Mitchell Brozinsky
This is my mind blower sharing.
I received my Soul initiation in January 1991, a few weeks after my job producing for the Jerry Lewis Telethon ended when they relocated to Tucson. Coinciding with outer world economic events, I found myself unable to find work for nearly 4 years in production, and went to work for my brother in law in a business that was an abysmal failure. I spent those years depressed, wishing I was dead though never suicidal, really an expression of my desire to find a way out of my desperate situation.
J-R has spoken about how we bore a hole through the levels to get to Soul then go down to clear and return. This was clearly the going back down part of the journey. In August ’94, I finally was called for work as a location scout for the Cosby Mysteries and Law & Order.

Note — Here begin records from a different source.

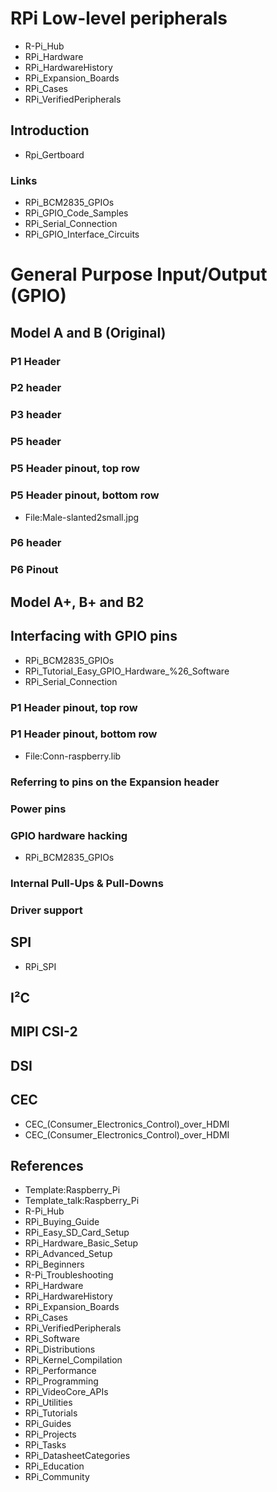 # RPi Low-level peripherals
* R-Pi_Hub
* RPi_Hardware
* RPi_HardwareHistory
* RPi_Expansion_Boards
* RPi_Cases
* RPi_VerifiedPeripherals
## Introduction
* Rpi_Gertboard
### Links
* RPi_BCM2835_GPIOs
* RPi_GPIO_Code_Samples
* RPi_Serial_Connection
* RPi_GPIO_Interface_Circuits
# General Purpose Input/Output (GPIO)
## Model A and B (Original)
### P1 Header
### P2 header
### P3 header
### P5 header
### P5 Header pinout, top row
### P5 Header pinout, bottom row
* File:Male-slanted2small.jpg
### P6 header
### P6 Pinout
## Model A+, B+ and B2
## Interfacing with GPIO pins
* RPi_BCM2835_GPIOs
* RPi_Tutorial_Easy_GPIO_Hardware_%26_Software
* RPi_Serial_Connection
### P1 Header pinout, top row
### P1 Header pinout, bottom row
* File:Conn-raspberry.lib
### Referring to pins on the Expansion header
### Power pins
### GPIO hardware hacking
* RPi_BCM2835_GPIOs
### Internal Pull-Ups & Pull-Downs
### Driver support
## SPI
* RPi_SPI
## I²C
## MIPI CSI-2
## DSI
## CEC
* CEC_(Consumer_Electronics_Control)_over_HDMI
* CEC_(Consumer_Electronics_Control)_over_HDMI
## References
* Template:Raspberry_Pi
* Template_talk:Raspberry_Pi
* R-Pi_Hub
* RPi_Buying_Guide
* RPi_Easy_SD_Card_Setup
* RPi_Hardware_Basic_Setup
* RPi_Advanced_Setup
* RPi_Beginners
* R-Pi_Troubleshooting
* RPi_Hardware
* RPi_HardwareHistory
* RPi_Expansion_Boards
* RPi_Cases
* RPi_VerifiedPeripherals
* RPi_Software
* RPi_Distributions
* RPi_Kernel_Compilation
* RPi_Performance
* RPi_Programming
* RPi_VideoCore_APIs
* RPi_Utilities
* RPi_Tutorials
* RPi_Guides
* RPi_Projects
* RPi_Tasks
* RPi_DatasheetCategories
* RPi_Education
* RPi_Community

I had given my resume to the location manager a year before and found out I was on a list of people they “thought could do the job but were untried.” That run lasted for 3 week,s then I was back in unemployment land.
In March ‘95, I awoke at 3 AM from a very spiritual dream. My body was vibrating and I was imbued with this incredible energy of joy and upliftment. I was bouncing off the walls. I couldn’t go back to sleep. This ecstatic state lasted for 4 months. A week after the dream, I got a call for location work, and by the middle of the year I was connected in and working all the time (and have done so for the past 20 years).
That spring during the MSIA east coast visit by J-R & staff, J-R confirmed I was given this Blessing to bring me back into the world. I knew I had been tested and had several mini initiations. My faith kept me going. The gift I received showed me the awesome power that Spirit can bring forth and how life can be changed in an instant.
I was grateful for the period of suffering that opened my heart and tested my willingness to carry on in dark times. I have used my experience as a reference in counseling others who have been in their own dark days. I realized how sad it would be for a desperate soul to choose to kill themselves when any day a Blessing could be present and goodness can flow forth.
I imagine that Spirit could reach a time when we all receive such a Blessing and the world is renewed with Light and Love. I am so grateful the Spirit has chosen to show me these Blessings and to lead me towards the Heart of God. I deeply love you all.
beautiful sharing Mitchell
Hi Mitchell Joni and bill from Philadelphia here. I met you every year on retreat. I really miss being able to go there Anyway I totally loved your article and thank you very much for sharing it with us. Love
Thank you for sharing this moving story!